Que no tuviera ideas no impidió que se lanzara a buscar el gol y a no dejar que
Unión molestara a Marcos Díaz. Los dos equipos estuvieron muy lejos de brillar.
Huracán se dedicó a buscar con pelotazos esquivando un mediocampo que hizo un
poquito más en lo defensivo que en lo ofensivo, aunque tampoco fue mucho. El
momento de claridad llegó a los 29, cuando Pussetto acomodó un rebote en el
área de Unión y se la dejó servida a Romero Gamarra para que metiera el gol
desde la medialuna. Además, Mendoza tuvo una jugada clarísima que podría haber
calmado los ánimos, pero terminó en el cuerpo del arquero.
El segundo
tiempo, por momentos bajo la lluvia, fue un poco más emocionante.
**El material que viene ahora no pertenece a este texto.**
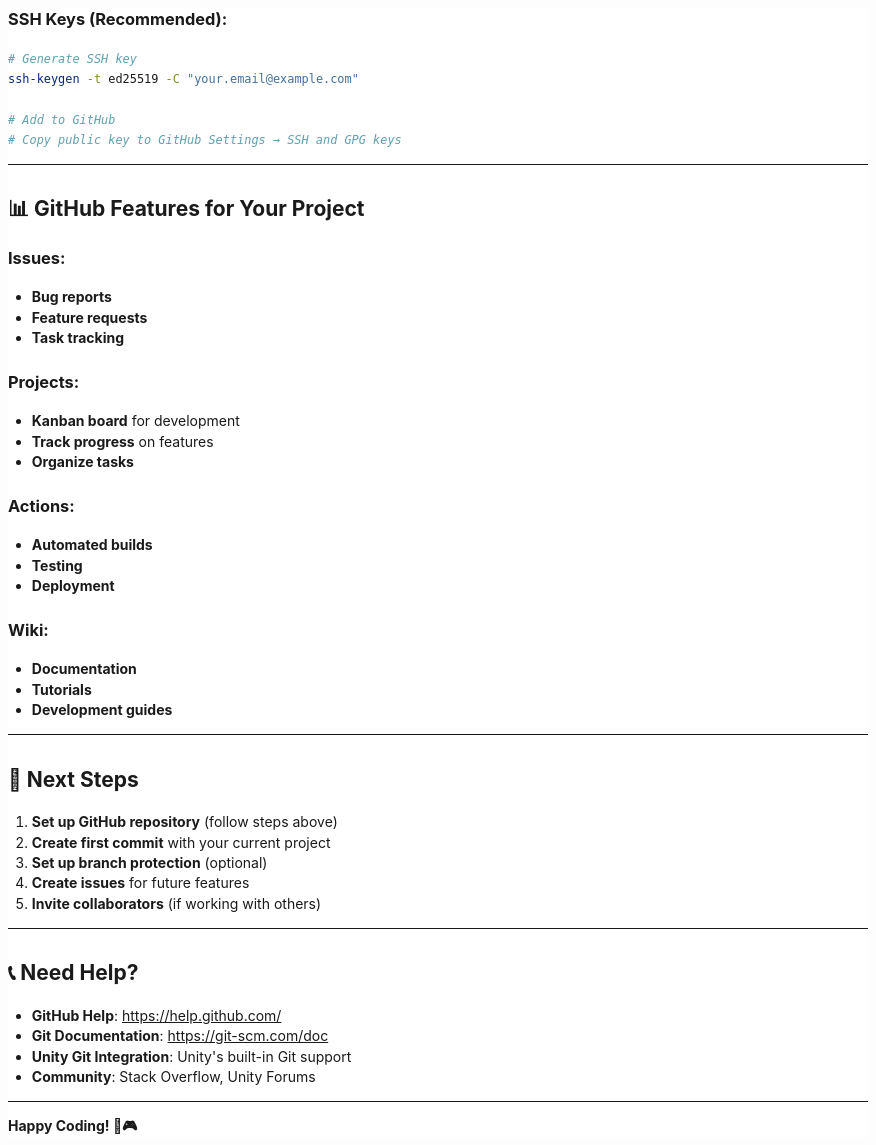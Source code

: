 ### **SSH Keys (Recommended):**
```bash
# Generate SSH key
ssh-keygen -t ed25519 -C "your.email@example.com"

# Add to GitHub
# Copy public key to GitHub Settings → SSH and GPG keys
```

---

## 📊 GitHub Features for Your Project

### **Issues:**
- **Bug reports**
- **Feature requests**
- **Task tracking**

### **Projects:**
- **Kanban board** for development
- **Track progress** on features
- **Organize tasks**

### **Actions:**
- **Automated builds**
- **Testing**
- **Deployment**

### **Wiki:**
- **Documentation**
- **Tutorials**
- **Development guides**

---

## 🎯 Next Steps

1. **Set up GitHub repository** (follow steps above)
2. **Create first commit** with your current project
3. **Set up branch protection** (optional)
4. **Create issues** for future features
5. **Invite collaborators** (if working with others)

---

## 📞 Need Help?

- **GitHub Help**: https://help.github.com/
- **Git Documentation**: https://git-scm.com/doc
- **Unity Git Integration**: Unity's built-in Git support
- **Community**: Stack Overflow, Unity Forums

---

**Happy Coding! 🚀🎮** 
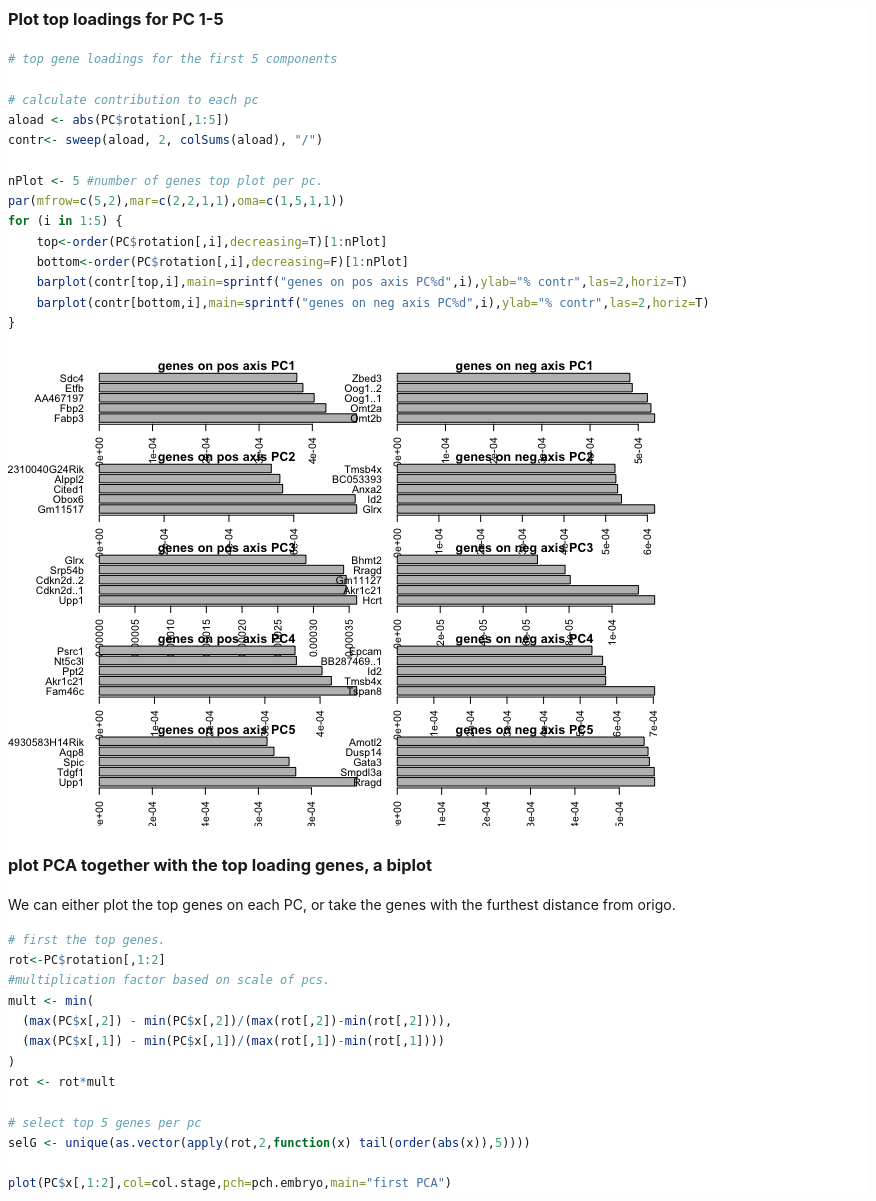 ### Plot top loadings for PC 1-5

``` r
# top gene loadings for the first 5 components

# calculate contribution to each pc
aload <- abs(PC$rotation[,1:5])
contr<- sweep(aload, 2, colSums(aload), "/")

nPlot <- 5 #number of genes top plot per pc.
par(mfrow=c(5,2),mar=c(2,2,1,1),oma=c(1,5,1,1))
for (i in 1:5) {
    top<-order(PC$rotation[,i],decreasing=T)[1:nPlot]
    bottom<-order(PC$rotation[,i],decreasing=F)[1:nPlot]
    barplot(contr[top,i],main=sprintf("genes on pos axis PC%d",i),ylab="% contr",las=2,horiz=T)
    barplot(contr[bottom,i],main=sprintf("genes on neg axis PC%d",i),ylab="% contr",las=2,horiz=T)
}
```

![](PCA_and_clustering_files/figure-markdown_github/unnamed-chunk-6-1.png)

### plot PCA together with the top loading genes, a biplot

We can either plot the top genes on each PC, or take the genes with the furthest distance from origo.

``` r
# first the top genes.  
rot<-PC$rotation[,1:2]
#multiplication factor based on scale of pcs.
mult <- min(
  (max(PC$x[,2]) - min(PC$x[,2])/(max(rot[,2])-min(rot[,2]))),
  (max(PC$x[,1]) - min(PC$x[,1])/(max(rot[,1])-min(rot[,1])))
)
rot <- rot*mult

# select top 5 genes per pc
selG <- unique(as.vector(apply(rot,2,function(x) tail(order(abs(x)),5))))

plot(PC$x[,1:2],col=col.stage,pch=pch.embryo,main="first PCA")
```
Los pelotazos
no desaparecieron pero Unión salió más de su arco y Huracán durante algunos
minutos se acordó de que estaba ganando sólo por un gol. Las intenciones de
alcanzar el segundo se quedaron sólo en eso, en intenciones. Así como en el
primer tiempo, tuvo una jugada muy clara y no la definió como correspondía.
Marcos Díaz tuvo que salvar la situación en un par de ocasiones y fue gran
responsable de que el partido terminara en victoria para el Globo.
Que Marcos
haya sido la figura dice algunas cosas poco tranquilizadoras sobre este equipo.
El rival hizo poco y nada y aun así el arquero tuvo que intervenir para que la
posición del Globo en la tabla de promedios no fuera más comprometida. El
puntaje del equipo no supera los cuatro puntos en ninguna de las líneas. La
defensa fue muy poco desafiada pero dejó espacios que pudieron haber sido
letales. El mediocampo casi no existió. No fue solamente el rendimiento
paupérrimo de Bogado. Hasta Fritzler, que suele ser lo mejor del equipo cuando
lo demás no funciona, se sumergió en la mediocridad general. Lo de la
delantera, pese a ser malo, ya ni llama la atención. No amenaza, no asusta, no
concreta. Romero Gamarra volvió a ser el de los goles decisivos, pero los que
se encargan (o al menos deberían encargarse) de hacer goles nunca estuvieron ni
siquiera cerca. Hasta Marcos, que se lució con algunas atajadas, fue insistente
con pelotazos sin sentido que redujeron las posibilidades de Huracán de meterse
con claridad en el área de Unión.
Quedan dos
fechas y seis puntos para definir en qué categoría va a jugar el Globo la
próxima temporada. Este equipo no brinda ningún tipo de seguridad y no son
partidos sencillos. Es momento de prepararlos con seriedad y esperar a que los
resultados de los rivales por la permanencia nos den un guiño.